What you should do »
All of the lines below should be printed again exactly as they are.

BEGIN Records supplied

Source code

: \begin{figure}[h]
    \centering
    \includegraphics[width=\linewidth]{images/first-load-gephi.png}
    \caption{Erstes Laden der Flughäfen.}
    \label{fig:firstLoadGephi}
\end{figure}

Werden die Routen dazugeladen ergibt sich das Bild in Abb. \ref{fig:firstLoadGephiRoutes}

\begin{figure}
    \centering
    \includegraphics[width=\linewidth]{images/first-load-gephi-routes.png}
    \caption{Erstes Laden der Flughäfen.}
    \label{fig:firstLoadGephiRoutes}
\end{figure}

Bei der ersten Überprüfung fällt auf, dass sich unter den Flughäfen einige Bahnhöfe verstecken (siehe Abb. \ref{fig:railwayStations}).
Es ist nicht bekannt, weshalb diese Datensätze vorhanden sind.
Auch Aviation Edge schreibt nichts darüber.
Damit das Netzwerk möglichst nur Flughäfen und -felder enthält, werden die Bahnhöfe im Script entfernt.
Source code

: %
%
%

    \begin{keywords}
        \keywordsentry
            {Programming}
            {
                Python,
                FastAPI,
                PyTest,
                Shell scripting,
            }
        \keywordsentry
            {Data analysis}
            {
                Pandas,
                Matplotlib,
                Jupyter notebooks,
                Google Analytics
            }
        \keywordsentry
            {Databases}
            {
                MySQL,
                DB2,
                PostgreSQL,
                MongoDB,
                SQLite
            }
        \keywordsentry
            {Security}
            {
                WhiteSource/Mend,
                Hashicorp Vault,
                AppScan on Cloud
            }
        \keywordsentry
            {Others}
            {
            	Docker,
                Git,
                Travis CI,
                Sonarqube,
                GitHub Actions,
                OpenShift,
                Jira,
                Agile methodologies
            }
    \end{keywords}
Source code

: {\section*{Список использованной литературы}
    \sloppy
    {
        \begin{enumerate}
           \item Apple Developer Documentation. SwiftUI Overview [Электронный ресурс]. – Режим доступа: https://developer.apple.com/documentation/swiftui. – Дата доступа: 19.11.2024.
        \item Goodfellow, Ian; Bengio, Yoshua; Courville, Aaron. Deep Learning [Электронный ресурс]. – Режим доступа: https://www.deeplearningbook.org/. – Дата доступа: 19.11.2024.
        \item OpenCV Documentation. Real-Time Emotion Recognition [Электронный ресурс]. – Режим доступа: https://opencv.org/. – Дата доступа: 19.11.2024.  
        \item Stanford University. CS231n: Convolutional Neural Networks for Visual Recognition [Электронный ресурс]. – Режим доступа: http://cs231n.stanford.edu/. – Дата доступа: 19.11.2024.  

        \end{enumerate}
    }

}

END Records supplied

Solution to this task »
Source code

: \begin{figure}[h]
    \centering
    \includegraphics[width=\linewidth]{images/first-load-gephi.png}
    \caption{Erstes Laden der Flughäfen.}
    \label{fig:firstLoadGephi}
\end{figure}

Werden die Routen dazugeladen ergibt sich das Bild in Abb. \ref{fig:firstLoadGephiRoutes}

\begin{figure}
    \centering
    \includegraphics[width=\linewidth]{images/first-load-gephi-routes.png}
    \caption{Erstes Laden der Flughäfen.}
    \label{fig:firstLoadGephiRoutes}
\end{figure}

Bei der ersten Überprüfung fällt auf, dass sich unter den Flughäfen einige Bahnhöfe verstecken (siehe Abb. \ref{fig:railwayStations}).
Es ist nicht bekannt, weshalb diese Datensätze vorhanden sind.
Auch Aviation Edge schreibt nichts darüber.
Damit das Netzwerk möglichst nur Flughäfen und -felder enthält, werden die Bahnhöfe im Script entfernt.
Source code

: %
%
%

    \begin{keywords}
        \keywordsentry
            {Programming}
            {
                Python,
                FastAPI,
                PyTest,
                Shell scripting,
            }
        \keywordsentry
            {Data analysis}
            {
                Pandas,
                Matplotlib,
                Jupyter notebooks,
                Google Analytics
            }
        \keywordsentry
            {Databases}
            {
                MySQL,
                DB2,
                PostgreSQL,
                MongoDB,
                SQLite
            }
        \keywordsentry
            {Security}
            {
                WhiteSource/Mend,
                Hashicorp Vault,
                AppScan on Cloud
            }
        \keywordsentry
            {Others}
            {
            	Docker,
                Git,
                Travis CI,
                Sonarqube,
                GitHub Actions,
                OpenShift,
                Jira,
                Agile methodologies
            }
    \end{keywords}
Source code

: {\section*{Список использованной литературы}
    \sloppy
    {
        \begin{enumerate}
           \item Apple Developer Documentation. SwiftUI Overview [Электронный ресурс]. – Режим доступа: https://developer.apple.com/documentation/swiftui. – Дата доступа: 19.11.2024.
        \item Goodfellow, Ian; Bengio, Yoshua; Courville, Aaron. Deep Learning [Электронный ресурс]. – Режим доступа: https://www.deeplearningbook.org/. – Дата доступа: 19.11.2024.
        \item OpenCV Documentation. Real-Time Emotion Recognition [Электронный ресурс]. – Режим доступа: https://opencv.org/. – Дата доступа: 19.11.2024.  
        \item Stanford University. CS231n: Convolutional Neural Networks for Visual Recognition [Электронный ресурс]. – Режим доступа: http://cs231n.stanford.edu/. – Дата доступа: 19.11.2024.  

        \end{enumerate}
    }

}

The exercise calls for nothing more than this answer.